Poem: Left Behind
An ode to Dublin City
By Caoimhe Weakliam
the heart of the body that reared me, befriended buildings that held heavenly tunes. the spaces in between that nurtured every wintery storm. every sun that split the rocks bathing on St. Stephen’s Green. a revisit to the place I’d mourned, but windows stare, forlorn, the air eerie. the buses are all yellow and no blue. the holy Trinity a stone façade with no way through, no youthful debate strewn within.
my city is sad as I walk through its heart. the tote bags, bright red heads, freckled familiar
strangers. clomping boots on cobbles of buskers, wanderers, dreamers; the water of a dried- up stream I’m thirsty to drink from again.
my city is sad. but then, it has been for a while, and there’s a vile taste in my mouth as the
only residue in this place seeming somewhat unchanged, the chain of still sleepers lining the ground of the wealthy quarter. perched by cardboard signs on corners. strained exhaustion filling the quiet void, in that bittersweet Dublin tongue. a failing emblem of what this heart has become.

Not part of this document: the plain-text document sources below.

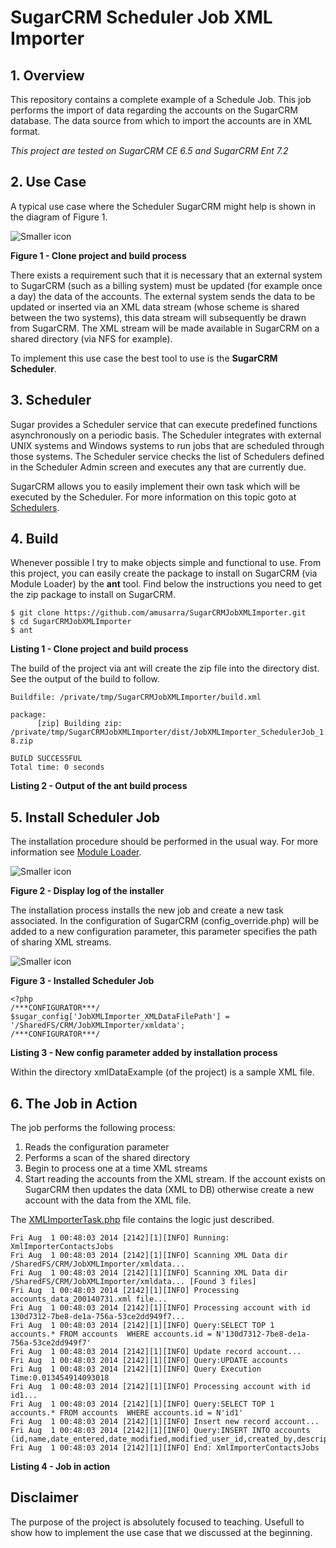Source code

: SugarCRM Scheduler Job XML Importer
======================

## 1. Overview
This repository contains a complete example of a Schedule Job. This job performs the import of data regarding the accounts on the SugarCRM database. The data source from which to import the accounts are in XML format.

*This project are tested on SugarCRM CE 6.5 and SugarCRM Ent 7.2*

## 2. Use Case
A typical use case where the Scheduler SugarCRM might help is shown in the diagram of Figure 1.

![Smaller icon](http://www.dontesta.it/blog/wp-content/uploads/2014/08/SugarCRMSchedulers_1.png "Example Use Case")

**Figure 1 - Clone project and build process**

There exists a requirement such that it is necessary that an external system to SugarCRM (such as a billing system) must be updated (for example once a day) the data of the accounts. The external system sends the data to be updated or inserted via an XML data stream (whose scheme is shared between the two systems), this data stream will subsequently be drawn from SugarCRM. The XML stream will be made available in SugarCRM on a shared directory (via NFS for example).

To implement this use case the best tool to use is the **SugarCRM Scheduler**.

## 3. Scheduler
Sugar provides a Scheduler service that can execute predefined functions asynchronously on a periodic basis. The Scheduler integrates with external UNIX systems and Windows systems to run jobs that are scheduled through those systems. The Scheduler service checks the list of Schedulers defined in the Scheduler Admin screen and executes any that are currently due.

SugarCRM allows you to easily implement their own task which will be executed by the Scheduler. For more information on this topic goto at [Schedulers](http://support.sugarcrm.com/02_Documentation/04_Sugar_Developer/Sugar_Developer_Guide_7.2/70_API/Application/Job_Queue/10_Schedulers/).

## 4. Build
Whenever possible I try to make objects simple and functional to use. From this project, you can easily create the package to install on SugarCRM (via Module Loader) by the **ant** tool. Find below the instructions you need to get the zip package to install on SugarCRM.

```
$ git clone https://github.com/amusarra/SugarCRMJobXMLImporter.git
$ cd SugarCRMJobXMLImporter
$ ant
```
**Listing 1 - Clone project and build process**

The build of the project via ant will create the zip file into the directory dist. See the output of the build to follow.

```
Buildfile: /private/tmp/SugarCRMJobXMLImporter/build.xml

package:
      [zip] Building zip: /private/tmp/SugarCRMJobXMLImporter/dist/JobXMLImporter_SchedulerJob_1.0.0-8.zip

BUILD SUCCESSFUL
Total time: 0 seconds
```
**Listing 2 - Output of the ant build process**

## 5. Install Scheduler Job
The installation procedure should be performed in the usual way. For more information see [Module Loader](http://support.sugarcrm.com/02_Documentation/01_Sugar_Editions/01_Sugar_Ultimate/Sugar_Ultimate_7.2/Administration_Guide/07_Developer_Tools/21_Module_Loader/).

![Smaller icon](http://www.dontesta.it/blog/wp-content/uploads/2014/08/SugarCRMSchedulers_2.png "Display log of the installe")

**Figure 2 - Display log of the installer**

The installation process installs the new job and create a new task associated. In the configuration of SugarCRM (config_override.php) will be added to a new configuration parameter, this parameter specifies the path of sharing XML streams.

![Smaller icon](http://www.dontesta.it/blog/wp-content/uploads/2014/08/SugarCRMSchedulers_3.png "Installed Scheduler Job")

**Figure 3 - Installed Scheduler Job**

```
<?php
/***CONFIGURATOR***/
$sugar_config['JobXMLImporter_XMLDataFilePath'] = '/SharedFS/CRM/JobXMLImporter/xmldata';
/***CONFIGURATOR***/
```
**Listing 3 - New config parameter added by installation process**

Within the directory xmlDataExample (of the project) is a sample XML file.

## 6. The Job in Action
The job performs the following process:

1. Reads the configuration parameter
2. Performs a scan of the shared directory
3. Begin to process one at a time XML streams
4. Start reading the accounts from the XML stream. If the account exists on SugarCRM then updates the data (XML to DB) otherwise create a new account with the data from the XML file.

The [XMLImporterTask.php](https://github.com/amusarra/SugarCRMJobXMLImporter/blob/master/jobs/XMLImporterTask.php) file contains the logic just described.


```
Fri Aug  1 00:48:03 2014 [2142][1][INFO] Running: XmlImporterContactsJobs
Fri Aug  1 00:48:03 2014 [2142][1][INFO] Scanning XML Data dir /SharedFS/CRM/JobXMLImporter/xmldata...
Fri Aug  1 00:48:03 2014 [2142][1][INFO] Scanning XML Data dir /SharedFS/CRM/JobXMLImporter/xmldata... [Found 3 files]
Fri Aug  1 00:48:03 2014 [2142][1][INFO] Processing accounts_data_200140731.xml file...
Fri Aug  1 00:48:03 2014 [2142][1][INFO] Processing account with id 130d7312-7be8-de1a-756a-53ce2dd949f7...
Fri Aug  1 00:48:03 2014 [2142][1][INFO] Query:SELECT TOP 1  accounts.* FROM accounts  WHERE accounts.id = N'130d7312-7be8-de1a-756a-53ce2dd949f7'
Fri Aug  1 00:48:03 2014 [2142][1][INFO] Update record account...
Fri Aug  1 00:48:03 2014 [2142][1][INFO] Query:UPDATE accounts
Fri Aug  1 00:48:03 2014 [2142][1][INFO] Query Execution Time:0.013454914093018
Fri Aug  1 00:48:03 2014 [2142][1][INFO] Processing account with id id1...
Fri Aug  1 00:48:03 2014 [2142][1][INFO] Query:SELECT TOP 1  accounts.* FROM accounts  WHERE accounts.id = N'id1'
Fri Aug  1 00:48:03 2014 [2142][1][INFO] Insert new record account...
Fri Aug  1 00:48:03 2014 [2142][1][INFO] Query:INSERT INTO accounts (id,name,date_entered,date_modified,modified_user_id,created_by,description,deleted,phone_fax)
Fri Aug  1 00:48:03 2014 [2142][1][INFO] End: XmlImporterContactsJobs
```
**Listing 4 - Job in action**

## Disclaimer
The purpose of the project is absolutely focused to teaching. Usefull to show how to implement the use case that we discussed at the beginning.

the remainder on once blackened streets. bodies wilt in the alcoves that greet the capitalist machine, my privilege would sweep in and out of. frivolously add to the golden pile at the feet of the lords, the unholy rich. brush past quaking hands that ache to be granted just a bit. unrecognised in ever-presence, the vicinity of the spire in dire times holds their presence dear.

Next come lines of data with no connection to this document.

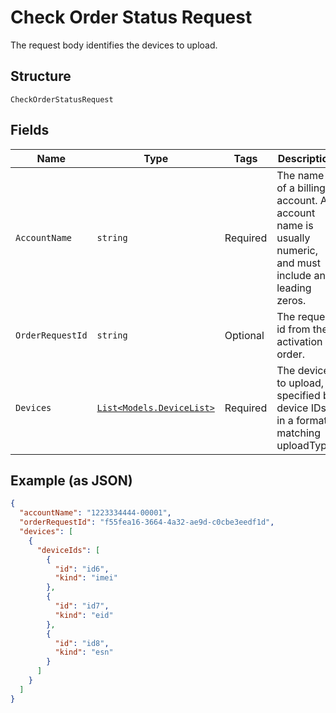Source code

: 
# Check Order Status Request

The request body identifies the devices to upload.

## Structure

`CheckOrderStatusRequest`

## Fields

| Name | Type | Tags | Description |
|  --- | --- | --- | --- |
| `AccountName` | `string` | Required | The name of a billing account. An account name is usually numeric, and must include any leading zeros. |
| `OrderRequestId` | `string` | Optional | The request id from the activation order. |
| `Devices` | [`List<Models.DeviceList>`](../../doc/models/device-list.md) | Required | The devices to upload, specified by device IDs in a format matching uploadType. |

## Example (as JSON)

```json
{
  "accountName": "1223334444-00001",
  "orderRequestId": "f55fea16-3664-4a32-ae9d-c0cbe3eedf1d",
  "devices": [
    {
      "deviceIds": [
        {
          "id": "id6",
          "kind": "imei"
        },
        {
          "id": "id7",
          "kind": "eid"
        },
        {
          "id": "id8",
          "kind": "esn"
        }
      ]
    }
  ]
}
```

my city is sad. a melancholia that won’t be cured in time by bustling chimes, the re-pouring of pints. the climbing of a pyramid to stuff a few greedy mouths at its peak. my city is sad. but then, it has been for a while. my prayers are to witness it smile when all the freckled faces go home at dusk, tuck themselves in. kiss a modern plight an overdue goodnight.